My husband and I went to a Rhonda Vincent bluegrass concert last night. He had purchased the tickets months ago, and we both were so looking forward to it. I am not a big fan of bluegrass, except for the Gospel bluegrass. However, I always enjoy a live concert. We had been in there for about 35 minutes when I started to feel sick to my stomach. Where we were sitting was next to the wall with two other people to the left of me. Then of course the auditorium was filled to capacity. I envisioned myself getting sick right there and then, and I have to tell you ... it was not a pretty picture. I excused myself, went to the restroom, and never felt safe enough to return to the concert. I purchased a bottle of ginger ale and paced in the lobby until they broke for intermission. My husband found me and said (before I could say anything), "My gosh, what is wrong? You are white as a ghost!" I explained to him I just suddenly took ill. I wanted him to return to the concert, but he was adamant we needed to go home. I felt so badly about the entire evening being ruined, but my precious husband did everything possible to make me feel as if it was no big deal.
There was another time when I 'suddenly' took ill, and as the above was playing out in my head, it was all I could think upon. My husband was scheduled to have surgery. We had to be at the hospital at some unheard of hour of the morning. On the way to the hospital, I felt sick to my stomach. I never said anything. I thought the nausea would pass. We were in this hospital room, and they were prepping my husband for surgery. I was standing to the left of the bed holding our things, next to the tray they serve dinners on, and wham ... out of nowhere I started vomiting. Yes, right then and there ... all over everything. The nurses and doctor came rushing to my aide, leaving my husband lying there. I assured them all I was fine. We cleaned up the mess, and then we all commenced to laughing. The doctor said, "I must have the wrong patient laying in this bed!" I was so embarrassed. What is one to do at times as this ... LOL ... :)!
My son is at his daddy's this weekend. I always miss him so much when he is gone. The house is just too quiet. But, I have to be honest ... part of me enjoys the solitude also! It gives me time as this to simply write, immerse myself in reflection of the past week, and study His Word. I think we all need time to ourselves. It allows us to freely come to the foot of the Cross and just unload. In this world, we carry such a burden for others and quite the load within. We need to completely cast our cares from the past week so we can embrace a new week with passion and joy. I so hope you are taking this kind of time for yourself. It is great nourishment for the soul, mind, and body.

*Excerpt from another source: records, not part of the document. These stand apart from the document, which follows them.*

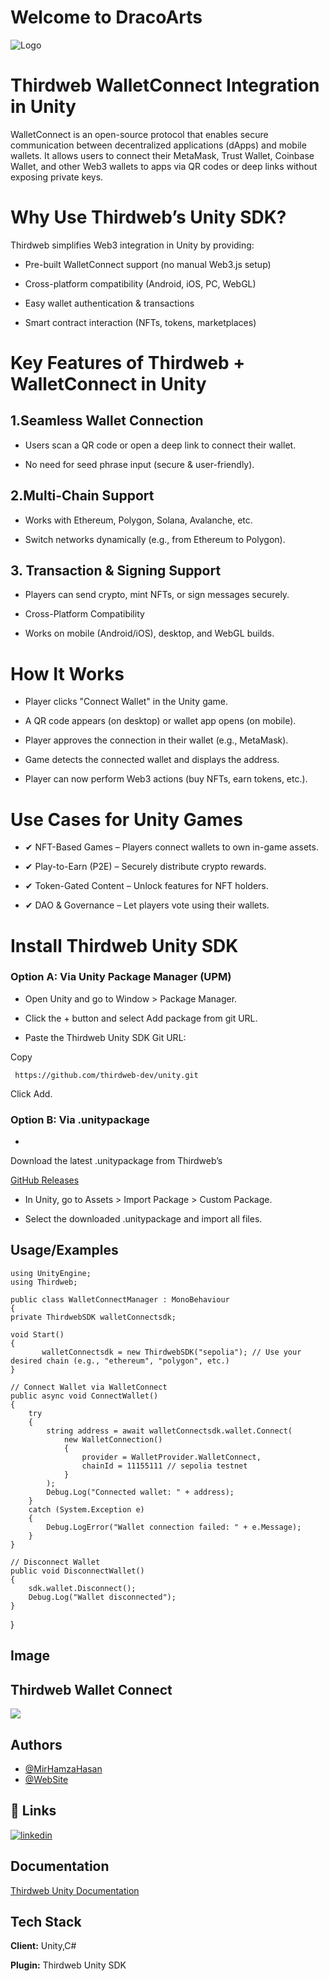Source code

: 
# Welcome to DracoArts

![Logo](https://dracoarts-logo.s3.eu-north-1.amazonaws.com/DracoArts.png)




#  Thirdweb WalletConnect Integration in Unity
WalletConnect is an open-source protocol that enables secure communication between decentralized applications (dApps) and mobile wallets. It allows users to connect their MetaMask, Trust Wallet, Coinbase Wallet, and other Web3 wallets to apps via QR codes or deep links without exposing private keys.
# Why Use Thirdweb’s Unity SDK?
Thirdweb simplifies Web3 integration in Unity by providing:

- Pre-built WalletConnect support (no manual Web3.js setup)

- Cross-platform compatibility (Android, iOS, PC, WebGL)

- Easy wallet authentication & transactions

- Smart contract interaction (NFTs, tokens, marketplaces)
# Key Features of Thirdweb + WalletConnect in Unity
## 1.Seamless Wallet Connection

- Users scan a QR code or open a deep link to connect their wallet.

- No need for seed phrase input (secure & user-friendly).

## 2.Multi-Chain Support

- Works with Ethereum, Polygon, Solana, Avalanche, etc.

- Switch networks dynamically (e.g., from Ethereum to Polygon).

## 3. Transaction & Signing Support

- Players can send crypto, mint NFTs, or sign messages securely.

- Cross-Platform Compatibility

- Works on mobile (Android/iOS), desktop, and WebGL builds.
# How It Works 
- Player clicks "Connect Wallet" in the Unity game.

- A QR code appears (on desktop) or wallet app opens (on mobile).

- Player approves the connection in their wallet (e.g., MetaMask).

- Game detects the connected wallet and displays the address.

 - Player can now perform Web3 actions (buy NFTs, earn tokens, etc.).

 # Use Cases for Unity Games

- ✔ NFT-Based Games – Players connect wallets to own in-game assets.

- ✔ Play-to-Earn (P2E) – Securely distribute crypto rewards.

- ✔ Token-Gated Content – Unlock features for NFT holders.

- ✔ DAO & Governance – Let players vote using their wallets.

# Install Thirdweb Unity SDK
### Option A: Via Unity Package Manager (UPM)
- Open Unity and go to Window > Package Manager.

- Click the + button and select Add package from git URL.

- Paste the Thirdweb Unity SDK Git URL:

Copy

     https://github.com/thirdweb-dev/unity.git
Click Add.

### Option B: Via .unitypackage
- 
Download the latest .unitypackage from Thirdweb’s 

[GitHub Releases](https://github.com/thirdweb-dev/unity/releases")

- In Unity, go to Assets > Import Package > Custom Package.

- Select the downloaded .unitypackage and import all files.
## Usage/Examples
    using UnityEngine;
    using Thirdweb;

    public class WalletConnectManager : MonoBehaviour
    {
    private ThirdwebSDK walletConnectsdk;

    void Start()
    {
           walletConnectsdk = new ThirdwebSDK("sepolia"); // Use your desired chain (e.g., "ethereum", "polygon", etc.)
    }

    // Connect Wallet via WalletConnect
    public async void ConnectWallet()
    {
        try
        {
            string address = await walletConnectsdk.wallet.Connect(
                new WalletConnection()
                {
                    provider = WalletProvider.WalletConnect,
                    chainId = 11155111 // sepolia testnet
                }
            );
            Debug.Log("Connected wallet: " + address);
        }
        catch (System.Exception e)
        {
            Debug.LogError("Wallet connection failed: " + e.Message);
        }
    }

    // Disconnect Wallet
    public void DisconnectWallet()
    {
        sdk.wallet.Disconnect();
        Debug.Log("Wallet disconnected");
    }
}
## Image

## Thirdweb Wallet Connect

![](https://github.com/AzharKhemta/Gif-File-images/blob/main/ThirdWeb%20Wallet%20connect.gif?raw=true)



## Authors

- [@MirHamzaHasan](https://github.com/MirHamzaHasan)
- [@WebSite](https://mirhamzahasan.com)


## 🔗 Links

[![linkedin](https://img.shields.io/badge/linkedin-0A66C2?style=for-the-badge&logo=linkedin&logoColor=white)](https://www.linkedin.com/company/mir-hamza-hasan/posts/?feedView=all/)
## Documentation

[Thirdweb Unity Documentation](https://portal.thirdweb.com/unity/v5)




## Tech Stack
**Client:** Unity,C#

**Plugin:** Thirdweb Unity SDK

I am going to visit with one of my older brothers today. He suffers with Parkinson's, but he is managing well for himself. He does all he can and he is proving to be quite the fighter. His faith in God is carrying him well past the point where I feel others would be in a nursing home by now, or at the very least an assisted-living facility. I worry about him falling, but we have to trust that when the time comes he will be honest enough with himself to say so. We have discussed it and he knows it is a possibility in the future, but for now that is exactly where those thoughts are ... in the future! We are going to lunch and I am going to enjoy spending time with him. We do not see each other near enough.
Well, my precious friends, I could sit here all day and chat, but then I would get nothing accomplished. I am hoping as I journey in my study God will put it on my heart to write an article. I have not written one this week ... or has it been longer? Oh well, we will see!
Take care and have a wonderful weekend. Do not forget to take some time just for you!